Friday, 27 March 2009

Indulgences - an interesting discovery

I had reason to look up the Enchiridion Indulgentiarum in the Vatican web site a few minutes ago - as one does! This is the document from the Apostolic Penitentiary which sets out the rules for gaining indulgences, and lists the acts that the faithful can perform to gain indulgences.

The website carries the fourth edition, whereas my printed version is the original first edition from 1968. There are four "general concessions" for a partial indulgence listed at the beginning of the fourth edition of the Enchiridion, only the first three of them appearing in the first edition. The "usual conditions" - sacramental Confession, performance of the action itself, receiving Holy Communion and prayer for the intentions of the Holy Father - also need to be met. One can easily underestimate the value of these "general concessions" in favour of the more specific indulgences granted for special occasions such as the Year of St Paul or participation in the World Youth Day, but they do encompass very much the spirit of the revision of indulgences after the Second Vatican Council. They aim to encourage the faithful in their living of the Christian life so that they strive to live it more richly and more deeply, for their own good, for the good the whole Church and for the good of the whole world.
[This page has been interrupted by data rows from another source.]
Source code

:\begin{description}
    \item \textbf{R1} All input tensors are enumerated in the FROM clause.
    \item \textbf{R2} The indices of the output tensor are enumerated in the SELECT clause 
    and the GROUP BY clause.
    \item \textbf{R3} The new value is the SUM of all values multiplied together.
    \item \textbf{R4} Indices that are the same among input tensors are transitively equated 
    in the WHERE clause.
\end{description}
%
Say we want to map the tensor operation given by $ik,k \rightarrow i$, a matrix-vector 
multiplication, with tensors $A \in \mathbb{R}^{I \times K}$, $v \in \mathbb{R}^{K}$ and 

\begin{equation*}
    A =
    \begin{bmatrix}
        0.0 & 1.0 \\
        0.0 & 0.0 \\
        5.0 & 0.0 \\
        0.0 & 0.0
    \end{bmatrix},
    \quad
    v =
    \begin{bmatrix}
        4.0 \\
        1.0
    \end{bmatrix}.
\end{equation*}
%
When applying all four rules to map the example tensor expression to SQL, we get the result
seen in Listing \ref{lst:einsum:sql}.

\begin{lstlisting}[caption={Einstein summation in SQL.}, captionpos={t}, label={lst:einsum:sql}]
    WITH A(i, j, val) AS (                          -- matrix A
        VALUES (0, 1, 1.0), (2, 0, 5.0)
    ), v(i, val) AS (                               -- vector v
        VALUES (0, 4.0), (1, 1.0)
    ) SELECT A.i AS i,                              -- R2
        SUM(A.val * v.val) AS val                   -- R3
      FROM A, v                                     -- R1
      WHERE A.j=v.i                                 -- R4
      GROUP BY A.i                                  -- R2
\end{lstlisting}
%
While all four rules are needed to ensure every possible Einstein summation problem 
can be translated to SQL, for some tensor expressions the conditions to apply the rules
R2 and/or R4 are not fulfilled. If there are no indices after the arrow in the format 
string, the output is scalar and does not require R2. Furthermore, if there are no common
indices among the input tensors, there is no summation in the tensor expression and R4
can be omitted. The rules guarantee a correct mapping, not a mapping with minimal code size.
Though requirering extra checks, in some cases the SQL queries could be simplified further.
My shaky translations of the "general concessions" from the Latin are:

(1) for the raising of the heart and mind to God during the day, by means of a pious invocation, even if the invocation is only mental and not spoken

(2) for an act of service towards someone in need, undertaken in a spirit of faith

(3) for abstaining from something that is licit and good, in a spirit of penitence

(4) for giving an open testimony of their faith, in the particular circumstances of their daily life.

Number (2) is interesting in terms of how we understand an act of charity undertaken by a Catholic voluntary service in comparison to state provided welfare. The "spirit of faith" gives a kind of value added, a something more, than just the provision of the service in an exclusively material sense.

Number (4) is an encouragement to what we would now term the "new evangelisation", and I was most interested to discover it.